Population Distribution

  • Population distribution: the way people are spread out across the Earth's surface

  • Population density: the number of people per unit of land

    • Arithmetic density: total population divided by total land area

    • Physiological density: total population divided by arable land area

    • Agricultural density: number of farmers divided by total land area

Population Vocabulary

  • CBR (Crude Birth Rate): the total number of births per 1,000 people per year

  • CDR (Crude Death Rate): the total number of deaths per 1,000 people per year

  • NIR (Natural Increase Rate): the difference between the CBR and CDR

  • Dependency ratio: the ratio of dependents (those under 15 or over 64) to the working-age population

  • Doubling time: the time it takes for a population to double in size

Population Pyramids

  • A graph that shows the population distribution of a country by age and sex

  • Demographic transition model: a model that describes the changes in population growth rates and demographic characteristics over time

    • Stage 1: low growth, high CBR and CDR

    • Stage 2: high growth, declining CDR, and high CBR

    • Stage 3: moderate growth, declining CBR and CDR

    • Stage 4: low growth, low CBR and CDR

    • Stage 5: declining population, high CDR and low CBR

Epidemiologic Transition Model 🚨

The Epidemiologic Transition Model is a framework that examines the causes of death in each stage of the Demographic Transition Model. While it largely aligns with the Demographic Transition Model, there are some variations in Stage 5.

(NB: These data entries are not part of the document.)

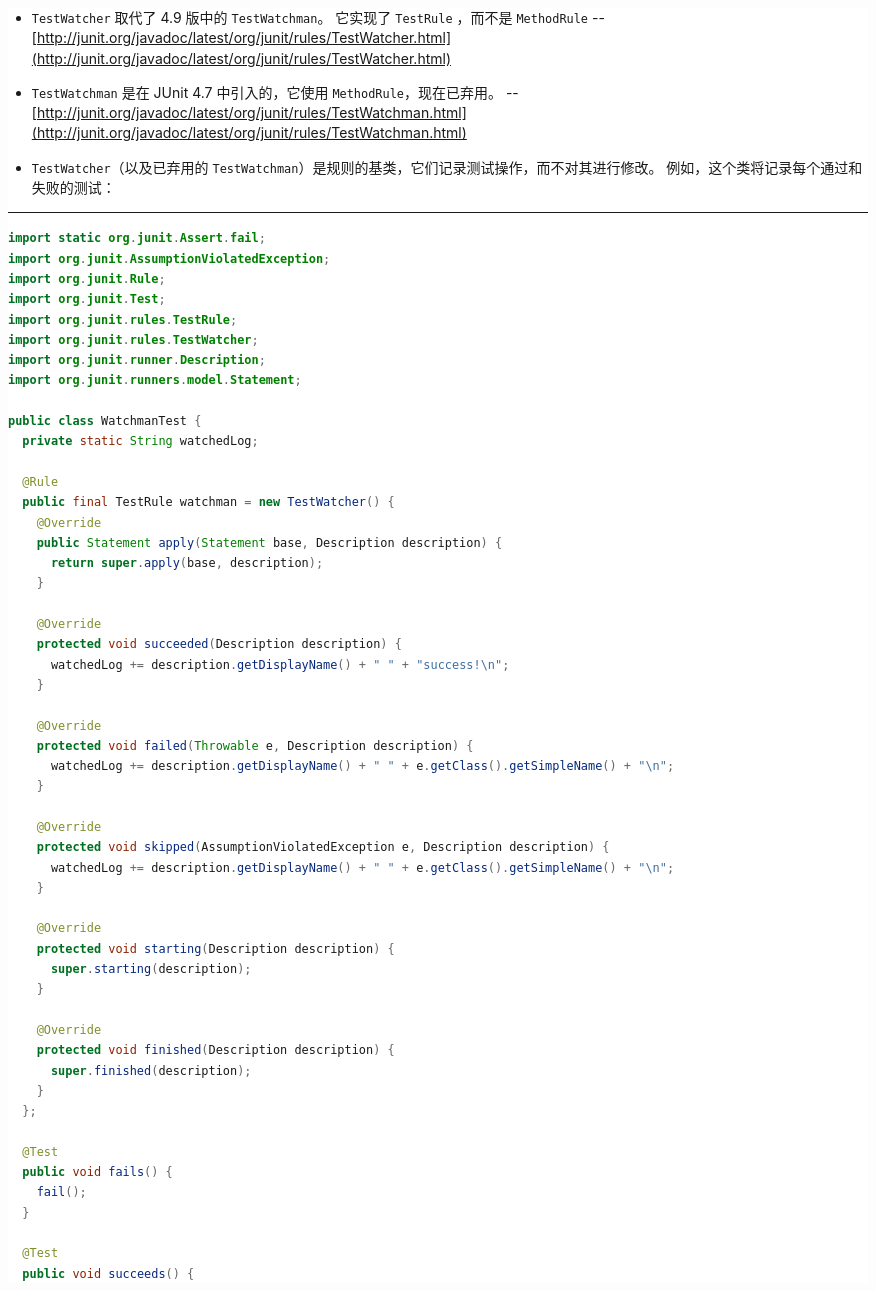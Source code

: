 
* `TestWatcher` 取代了 4.9 版中的 `TestWatchman`。
    它实现了 `TestRule` ，而不是 `MethodRule` -- [http://junit.org/javadoc/latest/org/junit/rules/TestWatcher.html](http://junit.org/javadoc/latest/org/junit/rules/TestWatcher.html)

* `TestWatchman` 是在 JUnit 4.7 中引入的，它使用 `MethodRule`，现在已弃用。 -- [http://junit.org/javadoc/latest/org/junit/rules/TestWatchman.html](http://junit.org/javadoc/latest/org/junit/rules/TestWatchman.html)

* `TestWatcher`（以及已弃用的 `TestWatchman`）是规则的基类，它们记录测试操作，而不对其进行修改。
    例如，这个类将记录每个通过和失败的测试：

---

```java
import static org.junit.Assert.fail; 
import org.junit.AssumptionViolatedException; 
import org.junit.Rule;
import org.junit.Test;
import org.junit.rules.TestRule;
import org.junit.rules.TestWatcher;
import org.junit.runner.Description;
import org.junit.runners.model.Statement;

public class WatchmanTest {
  private static String watchedLog;

  @Rule
  public final TestRule watchman = new TestWatcher() {
    @Override
    public Statement apply(Statement base, Description description) {
      return super.apply(base, description);
    }

    @Override
    protected void succeeded(Description description) {
      watchedLog += description.getDisplayName() + " " + "success!\n";
    }

    @Override
    protected void failed(Throwable e, Description description) {
      watchedLog += description.getDisplayName() + " " + e.getClass().getSimpleName() + "\n";
    }

    @Override
    protected void skipped(AssumptionViolatedException e, Description description) {
      watchedLog += description.getDisplayName() + " " + e.getClass().getSimpleName() + "\n";
    }

    @Override
    protected void starting(Description description) {
      super.starting(description);
    }

    @Override
    protected void finished(Description description) {
      super.finished(description);
    }
  };

  @Test
  public void fails() {
    fail();
  }

  @Test
  public void succeeds() {
```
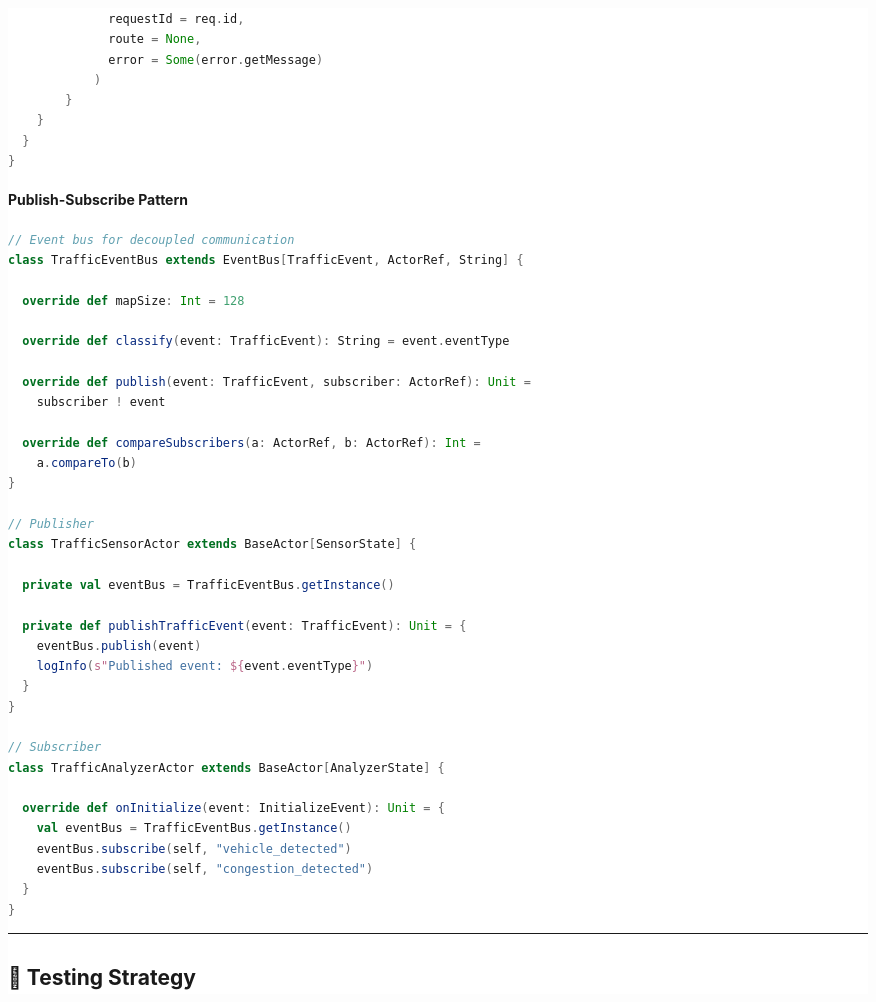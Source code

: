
 ```scala
              requestId = req.id,
              route = None,
              error = Some(error.getMessage)
            )
        }
    }
  }
}
```

#### **Publish-Subscribe Pattern**
```scala
// Event bus for decoupled communication
class TrafficEventBus extends EventBus[TrafficEvent, ActorRef, String] {
  
  override def mapSize: Int = 128
  
  override def classify(event: TrafficEvent): String = event.eventType
  
  override def publish(event: TrafficEvent, subscriber: ActorRef): Unit =
    subscriber ! event
    
  override def compareSubscribers(a: ActorRef, b: ActorRef): Int =
    a.compareTo(b)
}

// Publisher
class TrafficSensorActor extends BaseActor[SensorState] {
  
  private val eventBus = TrafficEventBus.getInstance()
  
  private def publishTrafficEvent(event: TrafficEvent): Unit = {
    eventBus.publish(event)
    logInfo(s"Published event: ${event.eventType}")
  }
}

// Subscriber
class TrafficAnalyzerActor extends BaseActor[AnalyzerState] {
  
  override def onInitialize(event: InitializeEvent): Unit = {
    val eventBus = TrafficEventBus.getInstance()
    eventBus.subscribe(self, "vehicle_detected")
    eventBus.subscribe(self, "congestion_detected")
  }
}
```

---

## 🧪 **Testing Strategy**

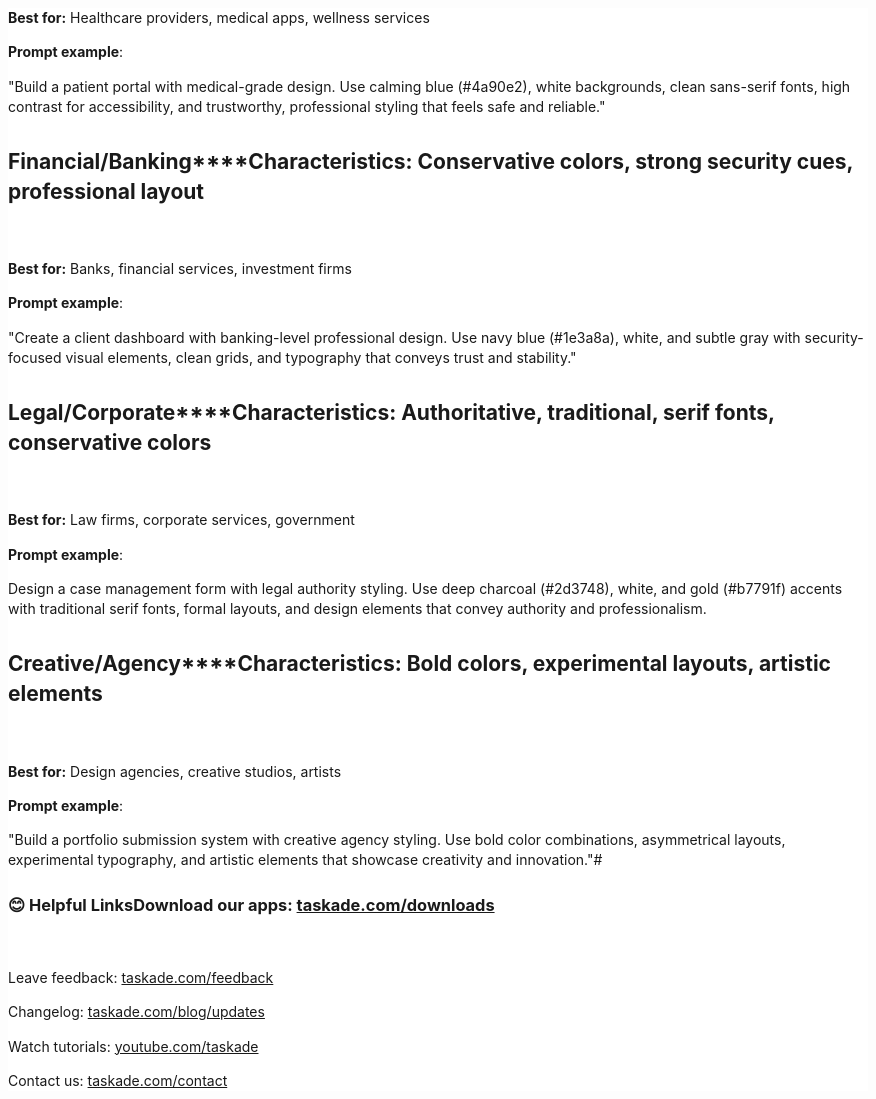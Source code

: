 **Best for:** Healthcare providers, medical apps, wellness services

**Prompt example**:

"Build a patient portal with medical-grade design. Use calming blue (#4a90e2), white backgrounds, clean sans-serif fonts, high contrast for accessibility, and trustworthy, professional styling that feels safe and reliable."

## **Financial/Banking****Characteristics:** Conservative colors, strong security cues, professional layout
​

**Best for:** Banks, financial services, investment firms

**Prompt example**:

"Create a client dashboard with banking-level professional design. Use navy blue (#1e3a8a), white, and subtle gray with security-focused visual elements, clean grids, and typography that conveys trust and stability."

## **Legal/Corporate****Characteristics:** Authoritative, traditional, serif fonts, conservative colors
​

**Best for:** Law firms, corporate services, government

**Prompt example**:

Design a case management form with legal authority styling. Use deep charcoal (#2d3748), white, and gold (#b7791f) accents with traditional serif fonts, formal layouts, and design elements that convey authority and professionalism.

## **Creative/Agency****Characteristics:** Bold colors, experimental layouts, artistic elements
​

**Best for:** Design agencies, creative studios, artists

**Prompt example**:

"Build a portfolio submission system with creative agency styling. Use bold color combinations, asymmetrical layouts, experimental typography, and artistic elements that showcase creativity and innovation."# 

### **😊 Helpful Links**Download our apps: [taskade.com/downloads](https://taskade.com/downloads)
​

Leave feedback: [taskade.com/feedback](https://taskade.com/feedback)
​

Changelog: [taskade.com/blog/updates](https://taskade.com/blog/updates)
​

Watch tutorials: [youtube.com/taskade](https://youtube.com/taskade)
​

Contact us: [taskade.com/contact](https://taskade.com/contact)
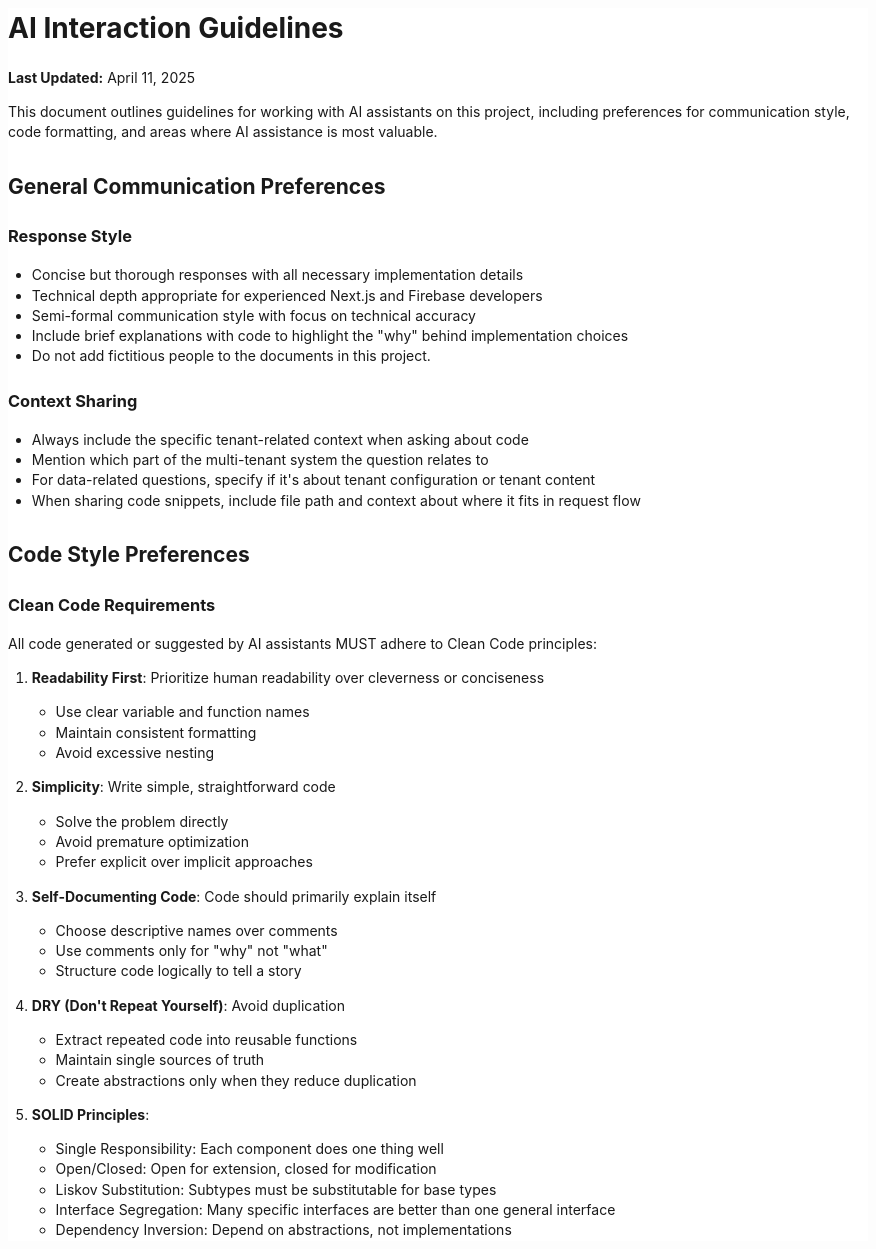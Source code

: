 # AI Interaction Guidelines

**Last Updated:** April 11, 2025

This document outlines guidelines for working with AI assistants on this project, including preferences for communication style, code formatting, and areas where AI assistance is most valuable.

## General Communication Preferences

### Response Style
- Concise but thorough responses with all necessary implementation details
- Technical depth appropriate for experienced Next.js and Firebase developers
- Semi-formal communication style with focus on technical accuracy
- Include brief explanations with code to highlight the "why" behind implementation choices
- Do not add fictitious people to the documents in this project. 

### Context Sharing
- Always include the specific tenant-related context when asking about code
- Mention which part of the multi-tenant system the question relates to
- For data-related questions, specify if it's about tenant configuration or tenant content
- When sharing code snippets, include file path and context about where it fits in request flow

## Code Style Preferences

### Clean Code Requirements

All code generated or suggested by AI assistants MUST adhere to Clean Code principles:

1. **Readability First**: Prioritize human readability over cleverness or conciseness
   - Use clear variable and function names
   - Maintain consistent formatting
   - Avoid excessive nesting

2. **Simplicity**: Write simple, straightforward code
   - Solve the problem directly
   - Avoid premature optimization
   - Prefer explicit over implicit approaches

3. **Self-Documenting Code**: Code should primarily explain itself
   - Choose descriptive names over comments
   - Use comments only for "why" not "what"
   - Structure code logically to tell a story

4. **DRY (Don't Repeat Yourself)**: Avoid duplication
   - Extract repeated code into reusable functions
   - Maintain single sources of truth
   - Create abstractions only when they reduce duplication

5. **SOLID Principles**:
   - Single Responsibility: Each component does one thing well
   - Open/Closed: Open for extension, closed for modification
   - Liskov Substitution: Subtypes must be substitutable for base types
   - Interface Segregation: Many specific interfaces are better than one general interface
   - Dependency Inversion: Depend on abstractions, not implementations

External Forces and Population Growth

  • Pro-natalism: Government policies that encourage citizens to have more children, increasing population growth.

  • Anti-natalism: Government policies that restrict population growth, motivating people to have fewer children.

Malthus and Neo-Malthusians

  • Malthusian Catastrophe: The idea that population growth will exceed the Earth's carrying capacity, leading to widespread poverty and famine.

  • Neo-Malthusians: Modern thinkers who believe that Malthus was correct, but his scope was limited. They argue that the Earth's resources, not just food, will eventually be depleted.

Migration 🌏

Push and Pull Factors

  • Push Factors: Reasons that make people want to leave an area, such as political, economic, social, or environmental reasons.

  • Pull Factors: Reasons that attract people to an area, such as economic opportunities or political stability.

Types of Migration

  • Forced Migration: Migration due to events that put the migrant's life or family's life in jeopardy, causing them to migrate or risk their safety.

  • Voluntary Migration: Migration that occurs by personal choice, without fear of persecution or death.

Counter Migration

  • When people migrate from Point A to Point B, these places become connected, influencing each other through various ways.

Culture and Society 🌈

Cultural Relativism vs. Ethnocentrism

  • Cultural Relativism: Viewing a culture through its own perspective, without holding it to one's own cultural standards.

  • Ethnocentrism: Judging another culture based on one's own social norms and cultural standards.

Cultural Landscape

  • The cultural landscape comprises the different land use patterns, agricultural practices, religious and linguistic characteristics, and architectural styles that express a culture's identity.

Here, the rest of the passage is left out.